An interface used for HA checks is receiving a packet from a different interface/appliance. If the LoadMaster has two interfaces connecting to the same switch, with Use for HA checks enabled, this can also cause these error messages. Disable the Use for HA checks option on one of the interfaces to confirm the issue. If confirmed, either leave the option disabled or move the interface to a separate switch.
I am sure there is no interference from another appliance. Check! As we had checked every other possible cause the line in red caught my attention. Could it be?
Time for some packet captures
So we took a TCP dump on bond0 and looked at it in Wireshark. You can make a TCP dump via debug options under System Log Files.
Select your interface, click start, after 10 seconds or so click stop and download the dump
Do note that Wireshark identifies this as VRRP, but the LoadMaster uses CARP (open source) do set it to decode as CARP, that way you’ll see more interesting information in Info
Also filter on ip.dst == 244.0.0.18 (multicast address). What we get here is that on eth0 we see multicasts from eth1. That is the case described in the documentation.
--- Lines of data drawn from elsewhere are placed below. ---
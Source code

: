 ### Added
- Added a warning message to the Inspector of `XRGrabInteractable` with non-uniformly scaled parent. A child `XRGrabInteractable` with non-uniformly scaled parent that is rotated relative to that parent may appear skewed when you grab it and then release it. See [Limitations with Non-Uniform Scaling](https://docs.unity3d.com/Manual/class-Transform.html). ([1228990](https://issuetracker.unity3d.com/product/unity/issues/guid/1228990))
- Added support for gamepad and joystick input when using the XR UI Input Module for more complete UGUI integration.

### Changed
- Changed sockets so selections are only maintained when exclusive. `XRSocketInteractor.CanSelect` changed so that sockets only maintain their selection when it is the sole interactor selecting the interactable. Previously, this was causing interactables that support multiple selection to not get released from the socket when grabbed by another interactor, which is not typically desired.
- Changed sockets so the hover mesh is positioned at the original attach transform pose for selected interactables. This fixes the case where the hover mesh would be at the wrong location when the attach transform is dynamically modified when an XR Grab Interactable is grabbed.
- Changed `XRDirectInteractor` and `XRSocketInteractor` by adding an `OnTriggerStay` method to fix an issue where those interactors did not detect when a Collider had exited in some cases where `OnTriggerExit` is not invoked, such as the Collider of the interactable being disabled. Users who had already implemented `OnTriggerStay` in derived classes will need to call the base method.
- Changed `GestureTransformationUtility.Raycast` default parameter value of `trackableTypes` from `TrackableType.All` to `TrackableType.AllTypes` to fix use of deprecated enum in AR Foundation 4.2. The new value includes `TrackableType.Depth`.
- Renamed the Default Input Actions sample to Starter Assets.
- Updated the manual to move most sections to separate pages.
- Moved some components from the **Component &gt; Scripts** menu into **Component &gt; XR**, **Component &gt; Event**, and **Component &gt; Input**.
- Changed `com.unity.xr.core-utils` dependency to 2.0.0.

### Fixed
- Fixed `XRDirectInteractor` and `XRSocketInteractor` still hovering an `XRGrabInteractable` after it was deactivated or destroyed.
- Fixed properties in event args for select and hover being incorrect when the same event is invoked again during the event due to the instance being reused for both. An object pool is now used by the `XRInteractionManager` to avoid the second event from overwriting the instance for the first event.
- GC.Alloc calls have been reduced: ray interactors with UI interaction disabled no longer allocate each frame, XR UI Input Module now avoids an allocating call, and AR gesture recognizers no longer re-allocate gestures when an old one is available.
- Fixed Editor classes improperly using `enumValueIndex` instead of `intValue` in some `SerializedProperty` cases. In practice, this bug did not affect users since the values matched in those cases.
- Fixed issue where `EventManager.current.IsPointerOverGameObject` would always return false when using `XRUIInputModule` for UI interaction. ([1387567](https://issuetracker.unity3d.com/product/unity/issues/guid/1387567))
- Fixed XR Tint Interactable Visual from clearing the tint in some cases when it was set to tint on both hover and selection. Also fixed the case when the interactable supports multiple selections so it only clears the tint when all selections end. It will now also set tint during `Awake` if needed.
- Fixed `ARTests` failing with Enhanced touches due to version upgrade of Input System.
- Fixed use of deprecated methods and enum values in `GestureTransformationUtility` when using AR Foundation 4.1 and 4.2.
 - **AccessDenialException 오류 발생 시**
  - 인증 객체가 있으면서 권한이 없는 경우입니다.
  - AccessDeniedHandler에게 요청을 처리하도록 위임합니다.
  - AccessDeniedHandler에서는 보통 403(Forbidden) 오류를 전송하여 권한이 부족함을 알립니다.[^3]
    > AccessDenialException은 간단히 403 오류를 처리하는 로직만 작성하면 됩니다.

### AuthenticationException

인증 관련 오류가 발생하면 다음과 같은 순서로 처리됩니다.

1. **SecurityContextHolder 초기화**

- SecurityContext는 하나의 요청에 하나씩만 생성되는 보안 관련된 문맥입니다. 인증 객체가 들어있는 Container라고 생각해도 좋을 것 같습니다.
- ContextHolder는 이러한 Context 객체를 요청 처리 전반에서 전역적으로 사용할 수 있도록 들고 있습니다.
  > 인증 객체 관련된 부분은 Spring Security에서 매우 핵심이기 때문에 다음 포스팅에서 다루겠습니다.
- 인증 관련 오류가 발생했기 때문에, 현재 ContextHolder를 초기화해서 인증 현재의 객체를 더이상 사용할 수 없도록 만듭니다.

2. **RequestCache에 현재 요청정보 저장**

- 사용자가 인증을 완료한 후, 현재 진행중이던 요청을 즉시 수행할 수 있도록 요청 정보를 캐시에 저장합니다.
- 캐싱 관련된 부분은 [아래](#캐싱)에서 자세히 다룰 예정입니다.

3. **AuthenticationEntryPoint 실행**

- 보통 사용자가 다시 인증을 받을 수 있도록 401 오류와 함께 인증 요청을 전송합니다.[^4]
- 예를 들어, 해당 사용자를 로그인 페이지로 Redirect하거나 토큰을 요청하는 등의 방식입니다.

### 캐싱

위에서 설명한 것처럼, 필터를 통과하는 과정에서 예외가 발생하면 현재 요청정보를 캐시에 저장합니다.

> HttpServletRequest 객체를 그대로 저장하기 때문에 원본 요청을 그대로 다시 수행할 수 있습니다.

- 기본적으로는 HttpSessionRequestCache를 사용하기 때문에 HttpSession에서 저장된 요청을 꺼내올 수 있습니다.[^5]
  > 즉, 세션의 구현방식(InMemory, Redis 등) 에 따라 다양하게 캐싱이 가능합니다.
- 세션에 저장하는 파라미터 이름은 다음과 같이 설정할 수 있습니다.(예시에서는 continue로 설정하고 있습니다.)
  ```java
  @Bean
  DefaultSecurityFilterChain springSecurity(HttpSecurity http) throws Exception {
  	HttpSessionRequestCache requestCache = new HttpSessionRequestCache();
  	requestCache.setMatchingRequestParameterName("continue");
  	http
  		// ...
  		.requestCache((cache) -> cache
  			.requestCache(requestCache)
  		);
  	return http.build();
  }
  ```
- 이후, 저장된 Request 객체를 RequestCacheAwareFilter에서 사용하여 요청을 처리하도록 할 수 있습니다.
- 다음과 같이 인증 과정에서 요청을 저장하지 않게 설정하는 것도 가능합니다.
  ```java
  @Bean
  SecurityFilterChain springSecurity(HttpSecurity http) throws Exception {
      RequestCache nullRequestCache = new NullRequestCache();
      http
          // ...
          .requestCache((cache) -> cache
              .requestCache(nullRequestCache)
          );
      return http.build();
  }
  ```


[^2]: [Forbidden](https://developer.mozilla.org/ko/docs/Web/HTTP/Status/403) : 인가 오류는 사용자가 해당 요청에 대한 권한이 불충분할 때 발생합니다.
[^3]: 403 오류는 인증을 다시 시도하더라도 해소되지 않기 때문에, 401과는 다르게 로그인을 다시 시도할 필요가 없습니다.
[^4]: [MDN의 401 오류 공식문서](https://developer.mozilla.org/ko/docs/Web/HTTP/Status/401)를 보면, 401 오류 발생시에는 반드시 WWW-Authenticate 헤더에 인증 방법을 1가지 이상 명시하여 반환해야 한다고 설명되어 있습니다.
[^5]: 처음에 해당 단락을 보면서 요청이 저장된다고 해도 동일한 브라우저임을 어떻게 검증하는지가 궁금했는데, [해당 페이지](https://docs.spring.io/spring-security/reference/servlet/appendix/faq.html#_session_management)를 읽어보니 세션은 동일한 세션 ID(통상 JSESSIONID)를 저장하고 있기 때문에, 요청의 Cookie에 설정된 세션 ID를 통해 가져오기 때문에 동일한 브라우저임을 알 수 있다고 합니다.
Aha!
So now what, do we need to move eth1 to another switch to solve this? Or disable the HA check? No, luckily not. Read on.
The fix for Check vhid, password and virtual IP address
No, I did not use one or more separate switches just to plug in the heartbeat HA interfaces on the LoadMasters. What I did is create a separate VLAN for the eth0 HA heartbeat uplink interfaces on the switches. This way I ensure that they are in a separate unicast group from the management interface uplinks on the switches
By default the Multicast TV VLAN Membership is per VLAN. The reason the actual workload interfaces did not cause an issue when we enabled HA checks is that these were trunk ports with a number of allowed VLANs, different from the management VLAN, which prevents this error being logged in the first place.
That this works was confirmed in the packet trace from the LM-X15 after making the change.
So that was it. The error was gone and we could move along with the project.
Well, I should have know as normally I do put those networks not just in a separate subnet but also make sure they are on different VLANs. This goes to show that no matter how experienced you are and how well you prepare you will still make mistakes. That’s normal and that’s OK, it means you are actually doing something. Key is how you deal with a mistake and that why I wrote this. To share how I found out the root cause of the issue and how I fixed it. Mistakes are a learning opportunity, use them as such. I know many organizations frown upon a mistake but really, these should grow up and don’t act this silly.